--- START ---

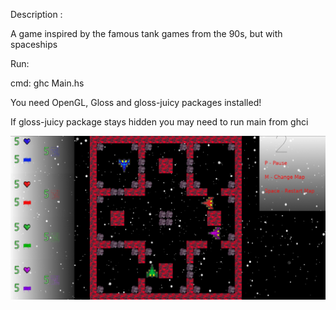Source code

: Description :

A game inspired by the famous tank games from the 90s, but with spaceships

Run: 

cmd: ghc Main.hs

You need OpenGL, Gloss and gloss-juicy packages installed!

If gloss-juicy package stays hidden you may need to run main from ghci

![Spaceships](https://github.com/PietroPan/Spaceships/blob/main/src/Images/Spaceships.png?raw=true)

--- END ---

## [WORK INSTRUCTIONS]
The answer must be an exact copy of the records, with no pictures in it.

## [ANSWER AREA]
Source code

: Description :

A game inspired by the famous tank games from the 90s, but with spaceships

Run: 

cmd: ghc Main.hs

You need OpenGL, Gloss and gloss-juicy packages installed!

If gloss-juicy package stays hidden you may need to run main from ghci

![Spaceships](https://github.com/PietroPan/Spaceships/blob/main/src/Images/Spaceships.png?raw=true)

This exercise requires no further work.